Perhaps we can resolve the difficulty of the Aruch LaNeir on Rashi's interpretation of the Midrash from our prayers that the Beis HaMikdash be built. There is a commonly stated idea that each mitzva we perform adds a "brick" to the heavenly Temple. [Admittedly, I am unaware of the source for this notion. Perhaps this is based on the Gemara (B'rachos 6b) that he who gladdens a Chassan and Kalla is as if he rebuilt one of the churvot Yerushalayim. The popular notion seems to extend this to all mitzvos.] Therefore, we ask Hashem that the heavenly Beis HaMikdash should be rebuilt in our days, namely, that we merit the performance of all of the necessary mitzvot, and subsequently merit its descent. May the haftarah describing the glory of the third and final Mikdash, and, more importantly, what it represents, the state of intense connection to our Creator, inspire us to dedicate ourselves to the service of HaKadosh Baruch Hu with ever greater enthusiasm.

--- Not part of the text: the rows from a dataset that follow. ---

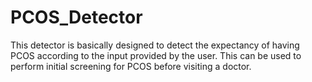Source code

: # PCOS_Detector
 This detector is basically designed to detect the expectancy of having PCOS according to the input provided by the user. This can be used to perform initial screening for PCOS before visiting a doctor.
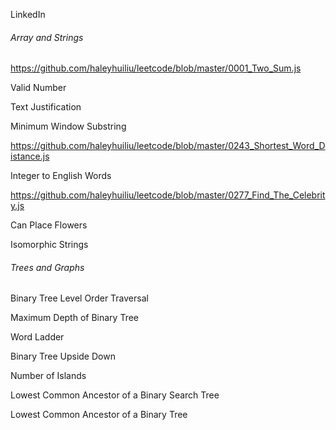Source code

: LinkedIn

###### Array and Strings

https://github.com/haleyhuiliu/leetcode/blob/master/0001_Two_Sum.js

Valid Number

Text Justification

Minimum Window Substring

https://github.com/haleyhuiliu/leetcode/blob/master/0243_Shortest_Word_Distance.js

Integer to English Words

https://github.com/haleyhuiliu/leetcode/blob/master/0277_Find_The_Celebrity.js

Can Place Flowers

Isomorphic Strings

###### Trees and Graphs

Binary Tree Level Order Traversal

Maximum Depth of Binary Tree

Word Ladder

Binary Tree Upside Down

Number of Islands

Lowest Common Ancestor of a Binary Search Tree

Lowest Common Ancestor of a Binary Tree
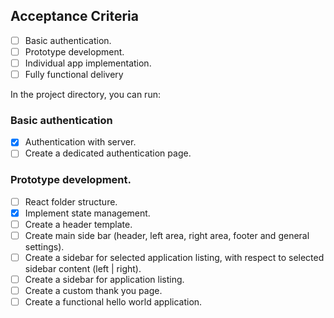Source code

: 
## Acceptance Criteria
- [ ] Basic authentication.
- [ ] Prototype development.
- [ ] Individual app implementation.
- [ ] Fully functional delivery

In the project directory, you can run:

### Basic authentication

 - [x] Authentication with server.
 - [ ] Create a dedicated authentication page.

### Prototype development.
- [ ] React folder structure.
- [x] Implement state management.
- [ ] Create a header template.
- [ ] Create main side bar (header, left area, right area, footer and general settings).
- [ ] Create a sidebar for selected application listing, with respect to selected sidebar content (left | right).
- [ ] Create a sidebar for application listing.
- [ ] Create a custom thank you page.
- [ ] Create a functional hello world application.
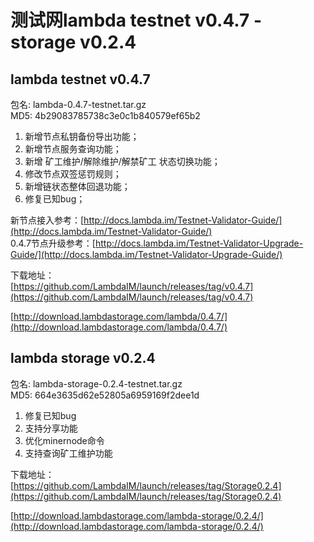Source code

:# 测试网lambda testnet v0.4.7 - storage v0.2.4

## lambda testnet v0.4.7

包名: lambda-0.4.7-testnet.tar.gz  
MD5: 4b29083785738c3e0c1b840579ef65b2
  
1. 新增节点私钥备份导出功能；  
2. 新增节点服务查询功能；
3. 新增 矿工维护/解除维护/解禁矿工 状态切换功能；
4. 修改节点双签惩罚规则；
5. 新增链状态整体回退功能；
6. 修复已知bug；


新节点接入参考：[http://docs.lambda.im/Testnet-Validator-Guide/](http://docs.lambda.im/Testnet-Validator-Guide/)  
0.4.7节点升级参考：[http://docs.lambda.im/Testnet-Validator-Upgrade-Guide/](http://docs.lambda.im/Testnet-Validator-Upgrade-Guide/)

下载地址：  
[https://github.com/LambdaIM/launch/releases/tag/v0.4.7](https://github.com/LambdaIM/launch/releases/tag/v0.4.7)

[http://download.lambdastorage.com/lambda/0.4.7/](http://download.lambdastorage.com/lambda/0.4.7/)


## lambda storage v0.2.4  
包名: lambda-storage-0.2.4-testnet.tar.gz  
MD5: 664e3635d62e52805a6959169f2dee1d  
1. 修复已知bug  
2. 支持分享功能  
3. 优化minernode命令  
4. 支持查询矿工维护功能  

下载地址：
[https://github.com/LambdaIM/launch/releases/tag/Storage0.2.4](https://github.com/LambdaIM/launch/releases/tag/Storage0.2.4)  

[http://download.lambdastorage.com/lambda-storage/0.2.4/](http://download.lambdastorage.com/lambda-storage/0.2.4/)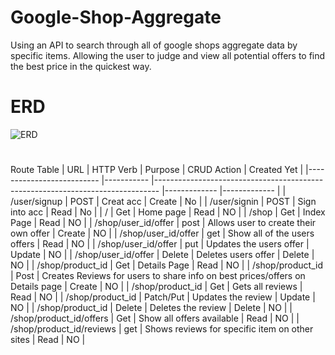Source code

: # Google-Shop-Aggregate
Using an API to search through all of google shops aggregate data by specific items. Allowing the user to judge and view all potential offers to find the best price in the quickest way.

# ERD
![ERD](https://imgur.com/a/KWIJ09B)

# 
  Route Table
| URL                      	| HTTP Verb 	| Purpose                                                                       	| CRUD Action 	| Created Yet 	|
|--------------------------	|-----------	|-------------------------------------------------------------------------------	|-------------	|-------------	|
| /user/signup             	| POST      	| Creat acc                                                                     	| Create      	| No          	|
| /user/signin             	| POST      	| Sign into acc                                                                 	| Read        	| No          	|
| /                        	| Get       	| Home page                                                                     	| Read        	| NO          	|
| /shop                    	| Get       	| Index Page                                                                    	| Read        	| NO          	|
| /shop/user_id/offer      	| post      	| Allows user to create their own offer                                         	| Create      	| NO          	|
| /shop/user_id/offer      	| get       	| Show all of the users offers                                                  	| Read        	| NO          	|
| /shop/user_id/offer      	| put       	| Updates the users offer                                                       	| Update      	| NO          	|
| /shop/user_id/offer      	| Delete    	| Deletes users offer                                                           	| Delete      	| NO          	|
| /shop/product_id         	| Get       	| Details Page                                                                  	| Read        	| NO          	|
| /shop/product_id         	| Post      	| Creates Reviews for users to share info on best prices/offers on Details page 	| Create      	| NO          	|
| /shop/product_id         	| Get       	| Gets all reviews                                                              	| Read        	| NO          	|
| /shop/product_id         	| Patch/Put 	| Updates the review                                                            	| Update      	| NO          	|
| /shop/product_id         	| Delete    	| Deletes the review                                                            	| Delete      	| NO          	|
| /shop/product_id/offers  	| Get       	| Show all offers available                                                     	| Read        	| NO          	|
| /shop/product_id/reviews 	| get       	| Shows reviews for specific item on other sites                                	| Read        	| NO          	|

#
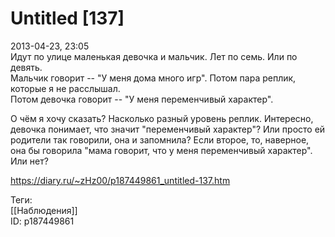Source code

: Untitled [137]
===============

   
 2013-04-23, 23:05   
  Идут по улице маленькая девочка и мальчик. Лет по семь. Или по девять.   
 Мальчик говорит -- "У меня дома много игр". Потом пара реплик, которые я не расслышал.   
 Потом девочка говорит -- "У меня переменчивый характер".   
   
 О чём я хочу сказать? Насколько разный уровень реплик. Интересно, девочка понимает, что значит "переменчивый характер"? Или просто ей родители так говорили, она и запомнила? Если второе, то, наверное, она бы говорила "мама говорит, что у меня переменчивый характер". Или нет?   
    
 <https://diary.ru/~zHz00/p187449861_untitled-137.htm>   
   
 Теги:   
 [[Наблюдения]]   
 ID: p187449861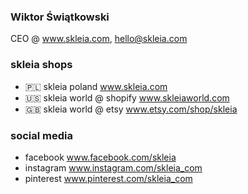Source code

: ### Wiktor Świątkowski
CEO @ www.skleia.com, hello@skleia.com
### skleia shops
- 🇵🇱 skleia poland www.skleia.com
- 🇺🇸 skleia world @ shopify www.skleiaworld.com
- 🇬🇧 skleia world @ etsy www.etsy.com/shop/skleia
### social media
- facebook www.facebook.com/skleia
- instagram www.instagram.com/skleia_com
- pinterest www.pinterest.com/skleia_com
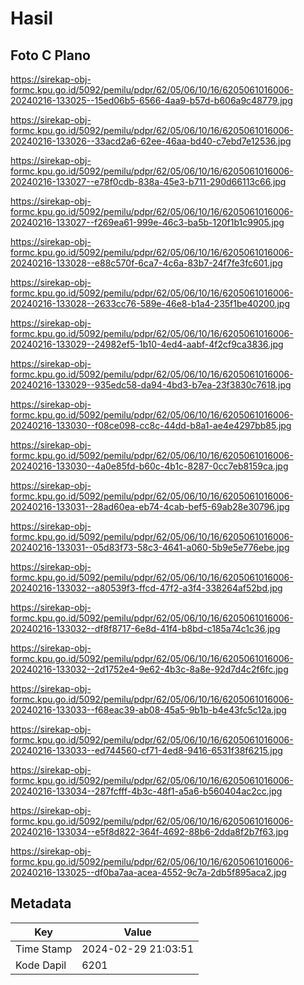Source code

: # Hasil

## Foto C Plano

https://sirekap-obj-formc.kpu.go.id/5092/pemilu/pdpr/62/05/06/10/16/6205061016006-20240216-133025--15ed06b5-6566-4aa9-b57d-b606a9c48779.jpg

https://sirekap-obj-formc.kpu.go.id/5092/pemilu/pdpr/62/05/06/10/16/6205061016006-20240216-133026--33acd2a6-62ee-46aa-bd40-c7ebd7e12536.jpg

https://sirekap-obj-formc.kpu.go.id/5092/pemilu/pdpr/62/05/06/10/16/6205061016006-20240216-133027--e78f0cdb-838a-45e3-b711-290d66113c66.jpg

https://sirekap-obj-formc.kpu.go.id/5092/pemilu/pdpr/62/05/06/10/16/6205061016006-20240216-133027--f269ea61-999e-46c3-ba5b-120f1b1c9905.jpg

https://sirekap-obj-formc.kpu.go.id/5092/pemilu/pdpr/62/05/06/10/16/6205061016006-20240216-133028--e88c570f-6ca7-4c6a-83b7-24f7fe3fc601.jpg

https://sirekap-obj-formc.kpu.go.id/5092/pemilu/pdpr/62/05/06/10/16/6205061016006-20240216-133028--2633cc76-589e-46e8-b1a4-235f1be40200.jpg

https://sirekap-obj-formc.kpu.go.id/5092/pemilu/pdpr/62/05/06/10/16/6205061016006-20240216-133029--24982ef5-1b10-4ed4-aabf-4f2cf9ca3836.jpg

https://sirekap-obj-formc.kpu.go.id/5092/pemilu/pdpr/62/05/06/10/16/6205061016006-20240216-133029--935edc58-da94-4bd3-b7ea-23f3830c7618.jpg

https://sirekap-obj-formc.kpu.go.id/5092/pemilu/pdpr/62/05/06/10/16/6205061016006-20240216-133030--f08ce098-cc8c-44dd-b8a1-ae4e4297bb85.jpg

https://sirekap-obj-formc.kpu.go.id/5092/pemilu/pdpr/62/05/06/10/16/6205061016006-20240216-133030--4a0e85fd-b60c-4b1c-8287-0cc7eb8159ca.jpg

https://sirekap-obj-formc.kpu.go.id/5092/pemilu/pdpr/62/05/06/10/16/6205061016006-20240216-133031--28ad60ea-eb74-4cab-bef5-69ab28e30796.jpg

https://sirekap-obj-formc.kpu.go.id/5092/pemilu/pdpr/62/05/06/10/16/6205061016006-20240216-133031--05d83f73-58c3-4641-a060-5b9e5e776ebe.jpg

https://sirekap-obj-formc.kpu.go.id/5092/pemilu/pdpr/62/05/06/10/16/6205061016006-20240216-133032--a80539f3-ffcd-47f2-a3f4-338264af52bd.jpg

https://sirekap-obj-formc.kpu.go.id/5092/pemilu/pdpr/62/05/06/10/16/6205061016006-20240216-133032--df8f8717-6e8d-41f4-b8bd-c185a74c1c36.jpg

https://sirekap-obj-formc.kpu.go.id/5092/pemilu/pdpr/62/05/06/10/16/6205061016006-20240216-133032--2d1752e4-9e62-4b3c-8a8e-92d7d4c2f6fc.jpg

https://sirekap-obj-formc.kpu.go.id/5092/pemilu/pdpr/62/05/06/10/16/6205061016006-20240216-133033--f68eac39-ab08-45a5-9b1b-b4e43fc5c12a.jpg

https://sirekap-obj-formc.kpu.go.id/5092/pemilu/pdpr/62/05/06/10/16/6205061016006-20240216-133033--ed744560-cf71-4ed8-9416-6531f38f6215.jpg

https://sirekap-obj-formc.kpu.go.id/5092/pemilu/pdpr/62/05/06/10/16/6205061016006-20240216-133034--287fcfff-4b3c-48f1-a5a6-b560404ac2cc.jpg

https://sirekap-obj-formc.kpu.go.id/5092/pemilu/pdpr/62/05/06/10/16/6205061016006-20240216-133034--e5f8d822-364f-4692-88b6-2dda8f2b7f63.jpg

https://sirekap-obj-formc.kpu.go.id/5092/pemilu/pdpr/62/05/06/10/16/6205061016006-20240216-133025--df0ba7aa-acea-4552-9c7a-2db5f895aca2.jpg


## Metadata

| Key        | Value               |
| ---------- | ------------------- |
| Time Stamp | 2024-02-29 21:03:51 |
| Kode Dapil | 6201                |



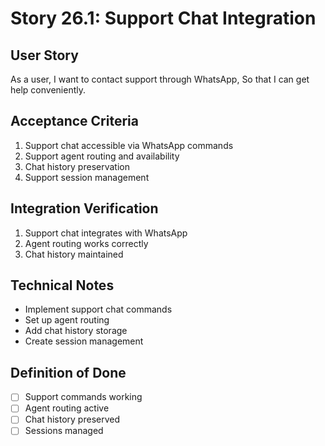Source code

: # Story 26.1: Support Chat Integration

## User Story

As a user,
I want to contact support through WhatsApp,
So that I can get help conveniently.

## Acceptance Criteria

1. Support chat accessible via WhatsApp commands
2. Support agent routing and availability
3. Chat history preservation
4. Support session management

## Integration Verification

1. Support chat integrates with WhatsApp
2. Agent routing works correctly
3. Chat history maintained

## Technical Notes

- Implement support chat commands
- Set up agent routing
- Add chat history storage
- Create session management

## Definition of Done

- [ ] Support commands working
- [ ] Agent routing active
- [ ] Chat history preserved
- [ ] Sessions managed
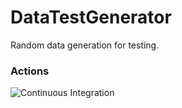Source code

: # DataTestGenerator
Random data generation for testing.

### Actions

![Continuous Integration](https://github.com/Nivaes/Nivaes.DataTestGenerator/workflows/Continuous%20Integration/badge.svg)

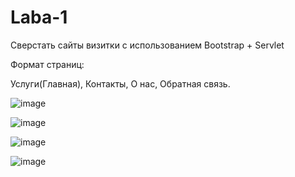 # Laba-1

Сверстать сайты визитки с использованием Bootstrap + Servlet

Формат страниц:

Услуги(Главная),
Контакты,
О нас,
Обратная связь.

![image](https://user-images.githubusercontent.com/119112825/230865747-ccb454d7-a47b-4c42-96b0-344b183f0ca5.png)

![image](https://user-images.githubusercontent.com/119112825/230865832-290314ce-6ff4-4e78-819e-8101d54e842f.png)

![image](https://user-images.githubusercontent.com/119112825/230865874-6e0f00bc-d822-4748-b1ea-4627a0db306d.png)

![image](https://user-images.githubusercontent.com/119112825/230865918-6e58ac47-7979-4a98-8adb-799f5a7b4bcf.png)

 Also see D'rishas Tzion by Rav Tzi Hirsch Kalischer for a presentation of many sources that the Mikdash will be built by the Jewish people.
 Rav Y. D. Soloveitchik zt"l, along with most Gedolei Yisrael, insisted that the nusach of nacheim, even the reference to Yerushalayim as being utterly destroyed, disgraced, and desolate, etc. not be modified at all, even after we merited the physical rebuilding of the city. As long as the Mikdash is not rebuilt, Yerushalayim, by definition, is b'churbana - in a state of destruction. However beautiful the physical city of Jerusalem is, it is like a lifeless body without a soul. [See B'Ikvei HaTzon (18:10) by mori v'Rabi Rav H. Schachter shlit"a.]
 This suggestion, though, would make Rashi to Megilla (17b) inconsistent with his comments to Sukkah (41a).